Electronic music hinges on the malleability of sound, the ability of musicians to take simple and familiar sounds and transform them into something unfamiliar, exotic and provocative. There’s no reason why the acoustic guitar and piano shouldn’t be as ripe with potential as the drum kit and synthesizer. The creation of an entire new sub-genre — the deceptively named “folktronica” — to describe this phenomenon was inevitable, given the rapid, maniacal drive towards speciation in the electronic music community. It’s not a particularly accurate or descriptive label, but hey, neither are IDM or UK garage / two-step (whu-huh?).

In any event, Melodium’s La Tête Qui Flotte is a veritable feast of fragile, intricate melodic composition. Melodium (a contraction of “melody” and “medium”), is Laurent Giraud, and with the exception of a handful of vocal bits and string samples, every noise on La Tête Qui Flotte has been created, processed and edited by him. The effect is startling, sparse and ethereal.

Many tracks, such as “Les psychotropes sont mes ami, puis mes ennemis…” and “Le creux est ma matière première”, begin with a familiar acoustic noise, such as a gentle piano melody or acoustic guitar chord being fingered, and then elaborate on said melody, introducing layers of altered sound until the entire song is filled. Percussion is created from what sounds like a wide variety of found noises — hand claps, snapping fingers, knocking on wood — morphed and transformed into something unmistakably organic. The patterns are intricate but by no means distracting. The overall effect is pleasingly pastoral.

In other instances, the tracks begin strangely and expands outward. For instance, “Se rayer provisoirement de la liste des vivants” begins with a droning wheeze, like a bit of phantom guitar feedback, until suddenly transforming into a pendulous guitar chord strumming against the backdrop of haunting, discordant string samples. Even when more conventional percussion is utilized, as on “Kill me with a smile”, which features something resembling a conventional electronic breakbeat, the effect is alien. Juxtaposed against the universe of warped acoustics on display, the comparatively normal elements are transformed.

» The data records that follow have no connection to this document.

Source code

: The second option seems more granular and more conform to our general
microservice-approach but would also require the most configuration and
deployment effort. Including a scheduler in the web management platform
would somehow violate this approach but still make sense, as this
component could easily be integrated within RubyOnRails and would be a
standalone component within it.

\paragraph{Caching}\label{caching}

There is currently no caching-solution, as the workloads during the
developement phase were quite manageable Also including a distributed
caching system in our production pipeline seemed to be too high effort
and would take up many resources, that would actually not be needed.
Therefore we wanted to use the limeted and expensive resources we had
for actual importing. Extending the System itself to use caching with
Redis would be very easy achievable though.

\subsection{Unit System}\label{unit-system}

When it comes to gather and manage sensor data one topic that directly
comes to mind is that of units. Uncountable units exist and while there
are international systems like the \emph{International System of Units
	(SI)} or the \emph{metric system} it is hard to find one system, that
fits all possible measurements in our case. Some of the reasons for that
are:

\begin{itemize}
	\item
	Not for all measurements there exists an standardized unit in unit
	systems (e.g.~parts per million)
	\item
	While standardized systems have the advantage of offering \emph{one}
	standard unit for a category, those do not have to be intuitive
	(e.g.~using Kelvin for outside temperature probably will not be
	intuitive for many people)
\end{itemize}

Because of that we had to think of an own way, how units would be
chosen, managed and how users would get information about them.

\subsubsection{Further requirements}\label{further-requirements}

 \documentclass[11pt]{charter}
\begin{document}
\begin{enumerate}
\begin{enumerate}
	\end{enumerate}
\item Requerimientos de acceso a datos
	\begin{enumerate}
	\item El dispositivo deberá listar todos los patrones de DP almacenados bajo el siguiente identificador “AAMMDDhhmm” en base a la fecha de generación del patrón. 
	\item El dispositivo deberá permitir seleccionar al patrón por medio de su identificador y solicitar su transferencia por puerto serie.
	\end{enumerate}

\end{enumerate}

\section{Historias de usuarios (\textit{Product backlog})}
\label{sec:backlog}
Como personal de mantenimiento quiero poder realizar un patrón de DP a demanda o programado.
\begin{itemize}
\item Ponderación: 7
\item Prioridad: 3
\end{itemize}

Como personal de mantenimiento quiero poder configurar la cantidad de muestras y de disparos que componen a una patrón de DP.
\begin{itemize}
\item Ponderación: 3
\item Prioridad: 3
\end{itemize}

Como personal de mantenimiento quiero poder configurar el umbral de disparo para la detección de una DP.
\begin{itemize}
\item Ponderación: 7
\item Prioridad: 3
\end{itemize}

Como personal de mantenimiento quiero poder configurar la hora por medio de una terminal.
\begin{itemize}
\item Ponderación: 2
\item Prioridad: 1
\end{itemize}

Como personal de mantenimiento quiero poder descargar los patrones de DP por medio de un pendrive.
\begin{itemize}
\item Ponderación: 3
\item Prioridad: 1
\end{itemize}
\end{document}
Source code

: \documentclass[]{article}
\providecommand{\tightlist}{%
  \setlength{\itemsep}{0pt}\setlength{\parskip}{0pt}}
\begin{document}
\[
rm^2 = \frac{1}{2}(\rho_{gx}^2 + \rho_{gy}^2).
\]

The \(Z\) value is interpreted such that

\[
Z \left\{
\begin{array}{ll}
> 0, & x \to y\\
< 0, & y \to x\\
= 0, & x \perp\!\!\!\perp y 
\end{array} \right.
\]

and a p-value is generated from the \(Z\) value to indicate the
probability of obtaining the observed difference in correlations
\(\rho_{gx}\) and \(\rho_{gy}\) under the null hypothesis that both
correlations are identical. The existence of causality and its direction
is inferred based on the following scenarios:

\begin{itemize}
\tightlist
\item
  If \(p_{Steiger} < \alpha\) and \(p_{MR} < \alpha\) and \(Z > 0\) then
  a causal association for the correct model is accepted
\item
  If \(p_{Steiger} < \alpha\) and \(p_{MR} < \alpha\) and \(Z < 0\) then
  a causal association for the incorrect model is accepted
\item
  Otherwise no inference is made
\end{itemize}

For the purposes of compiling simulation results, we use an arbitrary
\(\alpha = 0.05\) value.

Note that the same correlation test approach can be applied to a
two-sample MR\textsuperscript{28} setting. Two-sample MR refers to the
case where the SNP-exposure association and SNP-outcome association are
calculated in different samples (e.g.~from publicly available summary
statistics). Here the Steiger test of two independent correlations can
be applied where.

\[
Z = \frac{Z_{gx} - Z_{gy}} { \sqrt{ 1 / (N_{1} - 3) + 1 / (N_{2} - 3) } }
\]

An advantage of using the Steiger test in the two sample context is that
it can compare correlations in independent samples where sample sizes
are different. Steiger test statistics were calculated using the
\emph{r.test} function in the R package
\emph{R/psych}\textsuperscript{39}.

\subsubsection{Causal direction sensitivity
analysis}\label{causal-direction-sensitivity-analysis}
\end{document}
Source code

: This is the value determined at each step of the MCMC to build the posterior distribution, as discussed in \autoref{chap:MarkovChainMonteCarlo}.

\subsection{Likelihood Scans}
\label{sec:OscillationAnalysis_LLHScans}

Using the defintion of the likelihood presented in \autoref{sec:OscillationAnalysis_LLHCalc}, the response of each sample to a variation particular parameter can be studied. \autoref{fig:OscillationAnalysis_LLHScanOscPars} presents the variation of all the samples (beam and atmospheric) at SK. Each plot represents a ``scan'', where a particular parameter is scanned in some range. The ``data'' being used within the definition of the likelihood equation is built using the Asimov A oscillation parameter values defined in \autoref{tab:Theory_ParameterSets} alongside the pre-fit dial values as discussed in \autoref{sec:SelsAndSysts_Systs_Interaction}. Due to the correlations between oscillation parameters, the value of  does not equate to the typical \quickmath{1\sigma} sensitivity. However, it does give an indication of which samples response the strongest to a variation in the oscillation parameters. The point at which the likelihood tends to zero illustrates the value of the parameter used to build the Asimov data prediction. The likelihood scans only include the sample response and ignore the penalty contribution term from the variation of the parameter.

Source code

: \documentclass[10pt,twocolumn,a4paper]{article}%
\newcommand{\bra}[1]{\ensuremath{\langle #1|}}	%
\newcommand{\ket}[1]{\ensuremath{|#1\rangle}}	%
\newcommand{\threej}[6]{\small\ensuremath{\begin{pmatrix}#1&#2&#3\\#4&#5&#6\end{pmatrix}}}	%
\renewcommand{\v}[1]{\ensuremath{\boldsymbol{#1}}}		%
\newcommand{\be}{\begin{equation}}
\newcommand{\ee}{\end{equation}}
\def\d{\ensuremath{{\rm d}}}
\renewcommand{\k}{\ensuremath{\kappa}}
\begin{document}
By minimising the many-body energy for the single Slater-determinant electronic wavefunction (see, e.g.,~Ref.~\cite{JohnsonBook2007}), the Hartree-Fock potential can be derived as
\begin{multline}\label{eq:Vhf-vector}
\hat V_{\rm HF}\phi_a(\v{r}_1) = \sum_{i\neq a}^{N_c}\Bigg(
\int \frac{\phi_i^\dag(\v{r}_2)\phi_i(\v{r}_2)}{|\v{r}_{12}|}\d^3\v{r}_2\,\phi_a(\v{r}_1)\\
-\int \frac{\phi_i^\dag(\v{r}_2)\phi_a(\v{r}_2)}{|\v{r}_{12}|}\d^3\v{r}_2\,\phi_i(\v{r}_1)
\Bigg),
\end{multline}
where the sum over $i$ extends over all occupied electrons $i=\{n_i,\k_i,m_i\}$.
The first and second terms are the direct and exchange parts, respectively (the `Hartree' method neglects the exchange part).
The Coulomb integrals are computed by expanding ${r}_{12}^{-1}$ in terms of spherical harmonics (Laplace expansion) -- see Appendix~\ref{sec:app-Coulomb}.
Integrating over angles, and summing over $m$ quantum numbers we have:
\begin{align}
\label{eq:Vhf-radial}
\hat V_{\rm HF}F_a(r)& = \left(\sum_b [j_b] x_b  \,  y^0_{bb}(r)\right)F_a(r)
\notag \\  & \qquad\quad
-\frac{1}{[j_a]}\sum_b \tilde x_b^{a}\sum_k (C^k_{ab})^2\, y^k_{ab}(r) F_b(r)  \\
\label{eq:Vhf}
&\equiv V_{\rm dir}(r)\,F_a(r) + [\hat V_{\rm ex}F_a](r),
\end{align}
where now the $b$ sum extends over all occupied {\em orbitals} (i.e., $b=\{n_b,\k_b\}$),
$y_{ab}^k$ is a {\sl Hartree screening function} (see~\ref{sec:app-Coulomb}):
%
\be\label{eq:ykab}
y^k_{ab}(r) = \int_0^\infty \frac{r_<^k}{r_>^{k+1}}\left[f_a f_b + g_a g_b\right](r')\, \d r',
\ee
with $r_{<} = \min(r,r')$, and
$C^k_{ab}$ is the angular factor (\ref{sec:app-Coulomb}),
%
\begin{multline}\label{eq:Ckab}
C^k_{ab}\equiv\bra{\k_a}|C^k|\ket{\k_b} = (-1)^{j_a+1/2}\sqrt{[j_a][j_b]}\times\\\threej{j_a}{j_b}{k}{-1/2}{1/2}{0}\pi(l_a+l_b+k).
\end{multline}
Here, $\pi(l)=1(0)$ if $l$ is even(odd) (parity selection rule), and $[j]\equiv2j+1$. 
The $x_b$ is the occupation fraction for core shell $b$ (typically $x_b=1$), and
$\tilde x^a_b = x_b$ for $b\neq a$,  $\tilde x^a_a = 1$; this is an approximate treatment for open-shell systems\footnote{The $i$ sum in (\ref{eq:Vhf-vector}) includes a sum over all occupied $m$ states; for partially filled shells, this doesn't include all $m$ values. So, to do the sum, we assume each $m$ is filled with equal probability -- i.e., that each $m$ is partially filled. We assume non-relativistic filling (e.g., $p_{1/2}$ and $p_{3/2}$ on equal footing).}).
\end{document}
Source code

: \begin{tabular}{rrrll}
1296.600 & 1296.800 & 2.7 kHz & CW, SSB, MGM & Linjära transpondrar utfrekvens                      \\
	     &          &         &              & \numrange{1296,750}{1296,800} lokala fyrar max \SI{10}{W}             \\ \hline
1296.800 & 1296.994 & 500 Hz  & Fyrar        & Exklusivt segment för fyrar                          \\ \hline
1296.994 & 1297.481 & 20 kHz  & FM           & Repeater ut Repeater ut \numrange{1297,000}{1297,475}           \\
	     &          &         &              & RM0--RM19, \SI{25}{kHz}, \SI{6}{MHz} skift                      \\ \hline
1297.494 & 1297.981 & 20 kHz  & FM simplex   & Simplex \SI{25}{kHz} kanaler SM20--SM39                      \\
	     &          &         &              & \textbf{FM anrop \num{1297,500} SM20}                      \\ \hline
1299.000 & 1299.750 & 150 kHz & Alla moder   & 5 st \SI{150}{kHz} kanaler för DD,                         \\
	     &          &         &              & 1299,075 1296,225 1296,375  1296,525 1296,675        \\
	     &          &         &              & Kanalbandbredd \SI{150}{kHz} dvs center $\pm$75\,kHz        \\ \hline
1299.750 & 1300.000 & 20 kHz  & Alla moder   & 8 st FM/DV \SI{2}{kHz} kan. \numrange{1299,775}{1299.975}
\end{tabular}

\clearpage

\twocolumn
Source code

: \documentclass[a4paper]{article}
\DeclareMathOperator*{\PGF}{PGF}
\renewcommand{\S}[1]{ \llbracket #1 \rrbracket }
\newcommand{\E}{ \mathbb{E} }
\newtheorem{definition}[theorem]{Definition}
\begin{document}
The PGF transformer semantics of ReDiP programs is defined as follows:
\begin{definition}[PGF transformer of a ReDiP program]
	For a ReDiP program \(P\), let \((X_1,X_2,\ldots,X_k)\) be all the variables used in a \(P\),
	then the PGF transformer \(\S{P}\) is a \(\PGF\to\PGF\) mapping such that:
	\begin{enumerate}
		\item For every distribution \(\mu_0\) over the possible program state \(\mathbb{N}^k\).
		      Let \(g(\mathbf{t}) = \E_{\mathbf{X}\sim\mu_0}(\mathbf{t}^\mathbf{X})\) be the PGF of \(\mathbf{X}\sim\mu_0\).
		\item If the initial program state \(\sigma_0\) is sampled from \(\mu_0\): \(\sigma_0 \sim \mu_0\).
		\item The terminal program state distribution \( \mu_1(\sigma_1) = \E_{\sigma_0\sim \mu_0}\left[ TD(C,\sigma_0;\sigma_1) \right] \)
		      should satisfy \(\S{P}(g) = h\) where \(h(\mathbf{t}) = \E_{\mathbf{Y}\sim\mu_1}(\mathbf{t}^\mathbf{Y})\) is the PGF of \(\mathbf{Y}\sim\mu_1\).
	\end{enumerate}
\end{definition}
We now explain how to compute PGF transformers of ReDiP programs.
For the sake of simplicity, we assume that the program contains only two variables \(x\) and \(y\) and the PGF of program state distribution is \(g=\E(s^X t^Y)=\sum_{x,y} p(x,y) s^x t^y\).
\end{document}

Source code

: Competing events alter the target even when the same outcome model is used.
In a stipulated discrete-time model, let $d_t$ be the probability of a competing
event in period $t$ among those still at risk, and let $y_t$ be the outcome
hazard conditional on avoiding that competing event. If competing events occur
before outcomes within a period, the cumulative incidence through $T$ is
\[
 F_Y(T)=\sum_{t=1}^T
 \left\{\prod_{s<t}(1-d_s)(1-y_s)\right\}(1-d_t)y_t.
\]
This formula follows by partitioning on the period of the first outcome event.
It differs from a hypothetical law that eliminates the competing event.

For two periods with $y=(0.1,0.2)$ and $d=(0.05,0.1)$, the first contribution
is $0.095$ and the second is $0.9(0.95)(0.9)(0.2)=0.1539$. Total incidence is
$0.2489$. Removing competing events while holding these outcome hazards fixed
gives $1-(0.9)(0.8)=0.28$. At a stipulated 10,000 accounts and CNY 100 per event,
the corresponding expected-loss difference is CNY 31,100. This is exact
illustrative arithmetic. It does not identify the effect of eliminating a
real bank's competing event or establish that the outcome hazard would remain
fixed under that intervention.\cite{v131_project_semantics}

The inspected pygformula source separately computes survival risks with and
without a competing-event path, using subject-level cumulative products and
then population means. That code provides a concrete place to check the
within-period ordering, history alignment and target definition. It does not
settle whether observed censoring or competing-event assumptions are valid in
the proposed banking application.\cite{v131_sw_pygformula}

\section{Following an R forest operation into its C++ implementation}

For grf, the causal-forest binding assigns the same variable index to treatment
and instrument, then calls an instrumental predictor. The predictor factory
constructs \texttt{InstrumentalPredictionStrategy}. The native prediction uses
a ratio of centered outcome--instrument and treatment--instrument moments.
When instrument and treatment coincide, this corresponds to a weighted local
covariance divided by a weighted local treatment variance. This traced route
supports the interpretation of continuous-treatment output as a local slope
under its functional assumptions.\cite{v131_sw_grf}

Certainly, La Tête Qui Flotte is nowhere near as ambitious as it could have been. Girard seems happy, in most cases, to craft comparatively minor arrangements, at least in comparison to some of his more cosmic-minded peers in the world of electronic music. But still, on tracks like “Emptykuerten” and “La vie est plus belle depuis…”, Melodium succeeds in opening up entirely new vistas through surprisingly humble means. The overall effect is invigorating.